くるみんマークの取得を目標に、明確な数値目標を掲げた取り組みを開始

高橋 育児休業から復帰したとき、次世代育成法の施行により誕生した「くるみんマーク」の存在を知ったのです。労務管理に明確な目標を持っていなかった弊社は、くるみんマークの取得を目標に掲げ、育児休業の推進、有給取得の推進、時間外労働の削減、など明確な数値目標を掲げて取り組みを始めました

 くるみんマークを取得するためには、「有給取得率○%」「男性の育児休業者1名以上」「女性の育児休業取得率○%」といったように具体的に数値目標を設定し、行動計画を出さないといけません。

 こうした行動計画に沿って取り組んでいけば会社も変わっていけるだろうと考えました。
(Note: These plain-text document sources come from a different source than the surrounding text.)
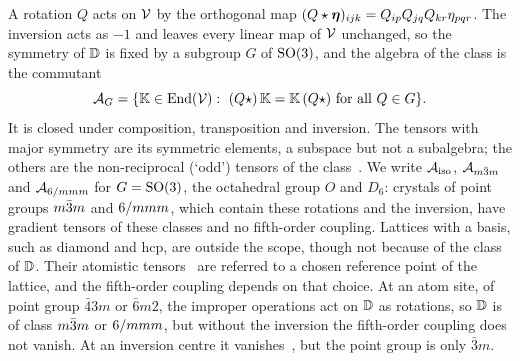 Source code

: A rotation $Q$ acts on $\mathcal{V}$ by the orthogonal map
$(Q\star\bm{\eta})_{ijk}=Q_{ip}Q_{jq}Q_{kr}\eta_{pqr}$. The inversion acts as $-1$ and
leaves every linear map of $\mathcal{V}$ unchanged, so the symmetry of $\mathbb{D}$ is fixed by a
subgroup $G$ of $\mathrm{SO}(3)$, and the algebra of the class is the commutant
\begin{equation}
\Alg{G}=\{\tK\in\End(\Vsg):\ (Q\star)\,\tK=\tK\,(Q\star)\ \text{for all } Q\in G\}.
\label{eq:commutant}
\end{equation}
It is closed under composition, transposition and inversion. The tensors with major
symmetry are its symmetric elements, a subspace but not a subalgebra; the others are the
non-reciprocal (`odd') tensors of the class~\cite{Poorsolhjouy2026}. We write
$\mathcal{A}_{\mathrm{iso}}$, $\mathcal{A}_{m\bar{3}m}$ and $\mathcal{A}_{6/mmm}$ for $G=\mathrm{SO}(3)$, the octahedral group
$O$ and $D_6$: crystals of point groups $m\bar{3}m$ and $6/mmm$, which contain these
rotations and the inversion, have gradient tensors of these classes and no fifth-order
coupling. Lattices with a basis, such as diamond and hcp, are outside the scope, though
not because of the class of $\mathbb{D}$. Their atomistic tensors~\cite{Admal2017} are
referred to a chosen reference point of the lattice, and the fifth-order coupling depends
on that choice. At an atom site, of point group $\bar43m$ or $\bar6m2$, the improper
operations act on $\mathbb{D}$ as rotations, so $\mathbb{D}$ is of class $m\bar{3}m$ or $6/mmm$, but
without the inversion the fifth-order coupling does not vanish. At an inversion centre
it vanishes~\cite[theorem~1]{Admal2017}, but the point group is only $\bar3m$.

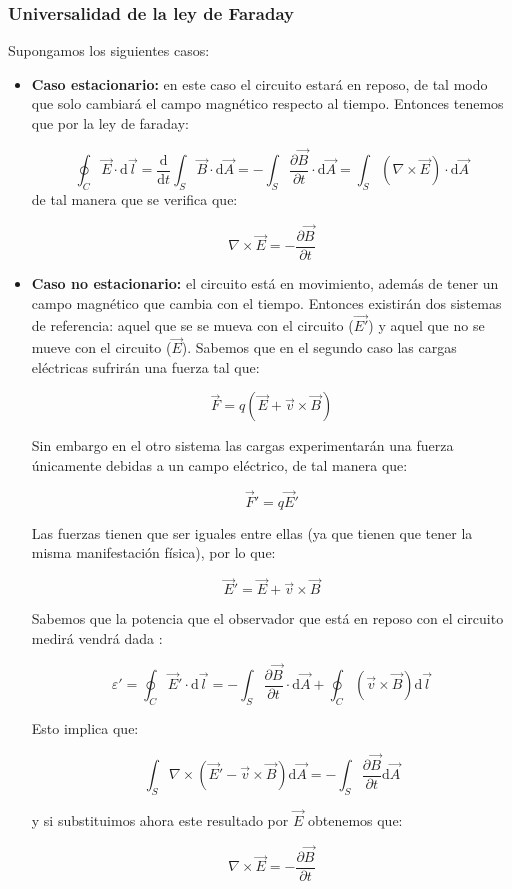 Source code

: \documentclass[12pt]{article}
\newcommand{\parciales}[2]{\frac{\partial #1}{\partial #2}}
\newcommand{\D}{\mathrm{d}}
\begin{document}
\subsubsection{Universalidad de la ley de Faraday}

Supongamos los siguientes casos:

\begin{itemize}

\item \textbf{Caso estacionario:} en este caso el circuito estará en reposo, de tal modo que solo cambiará el campo magnético respecto al tiempo. Entonces tenemos que por la ley de faraday:

$$
\oint_C \vec{E} \cdot \D \vec{l} = \dfrac{\D }{\D t} \int_S \vec{B} \cdot \D \vec{A} = - \int_S \parciales{\vec{B}}{t} \cdot \D \vec{A} = \int_S (\nabla \times \vec{E}) \cdot \D \vec{A} 
$$ 
de tal manera que se verifica que:

\begin{equation}
\nabla \times \vec{E} = - \parciales{\vec{B}}{t}
\end{equation}


\item \textbf{Caso no estacionario:} el circuito está en movimiento, además de tener un campo magnético que cambia con el tiempo. Entonces existirán dos sistemas de referencia: aquel que se se mueva con el circuito ($\vec{E'}$) y aquel que no se mueve con el circuito ($\vec{E}$). Sabemos que en el segundo caso las cargas eléctricas sufrirán una fuerza tal que:

$$
\vec{F} = q (\vec{E}+\vec{v} \times \vec{B})
$$

Sin embargo en el otro sistema las cargas experimentarán una fuerza únicamente debidas a un campo eléctrico, de tal manera que:

$$
\vec{F}' = q \vec{E}'
$$

Las fuerzas tienen que ser iguales entre ellas (ya que tienen que tener la misma manifestación física), por lo que:

$$
\vec{E}' = \vec{E} + \vec{v} \times \vec{B}
$$

Sabemos que la potencia que el observador que está en reposo con el circuito medirá vendrá dada : 

$$
\varepsilon' = \oint_C \vec{E}' \cdot \D \vec{l} = - \int_S \parciales{\vec{B}}{t} \cdot \D \vec{A} + \oint_C (\vec{v} \times \vec{B}) \D \vec{l}
$$

Esto implica que:

$$
\int_S \nabla \times (\vec{E}' - \vec{v} \times \vec{B}) \D \vec{A} =  - \int_S \parciales{\vec{B}}{t} \D \vec{A}
$$

y si substituimos ahora este resultado por $\vec{E}$ obtenemos que:

\begin{equation}
\nabla \times \vec{E} = - \parciales{\vec{B}}{t}
\end{equation}

\end{itemize}
\end{document}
そこから具体的な行動を考え、会社の方針に盛り込んでもらうよう働きかけをしていくうち、計画に沿って取得率が上がり、男性が休みやすくなるなど会社が変わっていきました。

 ホシザキグループでは毎年「社員満足度調査」を実施しているのですが、以前はグループ内で最下位に近い順位でした。

 マーク取得のための取り組みを続けて現在約9年になりますが、売り上げは毎年右肩上がりになり、ここ4年間、社員満足度調査ではグループ内でもトップクラスを維持しています。